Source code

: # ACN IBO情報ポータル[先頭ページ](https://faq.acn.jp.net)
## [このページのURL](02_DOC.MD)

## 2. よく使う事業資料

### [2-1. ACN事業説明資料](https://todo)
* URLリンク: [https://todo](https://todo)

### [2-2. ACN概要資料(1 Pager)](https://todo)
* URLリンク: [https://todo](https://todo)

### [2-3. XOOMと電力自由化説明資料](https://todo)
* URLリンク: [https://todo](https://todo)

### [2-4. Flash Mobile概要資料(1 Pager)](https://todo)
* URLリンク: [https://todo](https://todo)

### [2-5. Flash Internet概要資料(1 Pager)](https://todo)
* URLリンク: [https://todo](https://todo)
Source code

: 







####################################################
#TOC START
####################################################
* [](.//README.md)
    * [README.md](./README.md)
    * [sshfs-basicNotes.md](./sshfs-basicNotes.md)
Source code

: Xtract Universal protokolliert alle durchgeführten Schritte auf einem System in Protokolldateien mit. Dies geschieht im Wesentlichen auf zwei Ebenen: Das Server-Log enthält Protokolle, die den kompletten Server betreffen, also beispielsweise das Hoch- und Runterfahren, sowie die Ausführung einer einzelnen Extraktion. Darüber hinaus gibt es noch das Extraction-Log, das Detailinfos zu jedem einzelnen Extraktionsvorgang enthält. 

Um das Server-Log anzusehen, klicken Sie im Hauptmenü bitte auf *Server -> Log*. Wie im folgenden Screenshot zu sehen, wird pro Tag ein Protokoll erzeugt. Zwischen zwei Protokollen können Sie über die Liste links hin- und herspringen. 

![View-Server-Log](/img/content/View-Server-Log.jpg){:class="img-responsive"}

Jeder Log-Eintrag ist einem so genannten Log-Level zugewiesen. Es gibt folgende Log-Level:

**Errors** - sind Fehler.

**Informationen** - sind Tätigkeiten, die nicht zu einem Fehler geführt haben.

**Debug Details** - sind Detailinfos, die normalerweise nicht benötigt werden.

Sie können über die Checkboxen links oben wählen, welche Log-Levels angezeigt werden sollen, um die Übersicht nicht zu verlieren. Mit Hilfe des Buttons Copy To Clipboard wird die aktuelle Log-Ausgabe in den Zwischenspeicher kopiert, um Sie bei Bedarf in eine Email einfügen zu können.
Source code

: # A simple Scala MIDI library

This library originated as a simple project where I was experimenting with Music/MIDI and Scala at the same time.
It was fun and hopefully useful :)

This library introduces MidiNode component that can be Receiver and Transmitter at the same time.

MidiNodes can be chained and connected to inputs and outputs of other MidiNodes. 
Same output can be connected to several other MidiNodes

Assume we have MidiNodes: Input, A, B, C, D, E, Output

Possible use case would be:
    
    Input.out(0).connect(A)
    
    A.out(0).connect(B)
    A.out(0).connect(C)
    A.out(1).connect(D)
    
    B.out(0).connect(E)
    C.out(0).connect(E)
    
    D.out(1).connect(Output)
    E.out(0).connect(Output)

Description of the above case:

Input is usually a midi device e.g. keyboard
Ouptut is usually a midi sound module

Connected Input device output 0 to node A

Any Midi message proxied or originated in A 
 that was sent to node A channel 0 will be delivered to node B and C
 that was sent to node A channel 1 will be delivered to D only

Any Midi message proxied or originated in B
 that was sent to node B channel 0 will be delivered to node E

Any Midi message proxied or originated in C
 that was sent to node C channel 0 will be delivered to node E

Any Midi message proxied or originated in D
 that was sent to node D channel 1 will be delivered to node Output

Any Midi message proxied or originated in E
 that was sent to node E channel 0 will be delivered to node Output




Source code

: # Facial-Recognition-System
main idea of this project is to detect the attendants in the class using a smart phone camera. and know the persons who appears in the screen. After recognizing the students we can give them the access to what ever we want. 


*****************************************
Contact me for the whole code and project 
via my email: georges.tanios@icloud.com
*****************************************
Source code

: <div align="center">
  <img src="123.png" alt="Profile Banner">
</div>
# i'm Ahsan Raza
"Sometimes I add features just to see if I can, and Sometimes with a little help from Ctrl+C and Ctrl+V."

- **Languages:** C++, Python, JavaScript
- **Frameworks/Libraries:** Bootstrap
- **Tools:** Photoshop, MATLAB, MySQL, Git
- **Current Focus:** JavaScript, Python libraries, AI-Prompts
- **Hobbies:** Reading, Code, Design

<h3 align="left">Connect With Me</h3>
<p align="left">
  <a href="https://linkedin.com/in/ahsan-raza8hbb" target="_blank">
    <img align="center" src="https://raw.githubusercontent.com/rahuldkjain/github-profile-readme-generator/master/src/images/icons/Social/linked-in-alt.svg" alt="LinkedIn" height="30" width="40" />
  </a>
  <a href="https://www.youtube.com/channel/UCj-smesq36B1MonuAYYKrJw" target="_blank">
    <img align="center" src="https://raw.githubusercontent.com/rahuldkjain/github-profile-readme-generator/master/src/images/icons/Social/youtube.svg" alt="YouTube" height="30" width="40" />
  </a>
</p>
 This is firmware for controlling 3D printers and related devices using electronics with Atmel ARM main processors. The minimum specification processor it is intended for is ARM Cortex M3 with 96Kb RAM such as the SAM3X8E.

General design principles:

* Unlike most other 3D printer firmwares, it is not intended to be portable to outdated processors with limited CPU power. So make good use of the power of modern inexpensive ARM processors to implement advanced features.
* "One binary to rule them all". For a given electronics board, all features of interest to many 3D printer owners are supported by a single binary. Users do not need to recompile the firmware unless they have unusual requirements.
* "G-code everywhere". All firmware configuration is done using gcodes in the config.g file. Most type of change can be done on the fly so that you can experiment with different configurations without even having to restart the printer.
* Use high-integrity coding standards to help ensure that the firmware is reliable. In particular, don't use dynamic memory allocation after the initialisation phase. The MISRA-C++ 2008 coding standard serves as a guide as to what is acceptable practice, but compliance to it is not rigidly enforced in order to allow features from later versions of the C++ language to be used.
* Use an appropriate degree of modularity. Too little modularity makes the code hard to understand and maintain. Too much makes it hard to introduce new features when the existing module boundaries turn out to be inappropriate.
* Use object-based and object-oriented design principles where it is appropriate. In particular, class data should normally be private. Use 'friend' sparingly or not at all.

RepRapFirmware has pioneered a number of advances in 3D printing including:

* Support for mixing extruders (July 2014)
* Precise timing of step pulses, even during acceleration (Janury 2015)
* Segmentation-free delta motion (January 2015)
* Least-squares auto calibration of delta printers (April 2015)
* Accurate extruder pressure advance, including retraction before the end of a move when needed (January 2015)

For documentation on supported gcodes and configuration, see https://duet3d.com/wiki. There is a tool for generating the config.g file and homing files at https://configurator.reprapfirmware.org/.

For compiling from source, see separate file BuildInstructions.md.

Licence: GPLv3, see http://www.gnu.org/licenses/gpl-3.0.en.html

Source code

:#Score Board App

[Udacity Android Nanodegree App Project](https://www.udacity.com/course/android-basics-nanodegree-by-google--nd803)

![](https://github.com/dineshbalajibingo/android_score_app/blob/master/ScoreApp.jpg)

· · · · · · ·

What you will do:
Scan the data for the string "href" and copy each line in which it occurs.

Reply to the exercise:
  <a href="https://linkedin.com/in/ahsan-raza8hbb" target="_blank">
  <a href="https://www.youtube.com/channel/UCj-smesq36B1MonuAYYKrJw" target="_blank">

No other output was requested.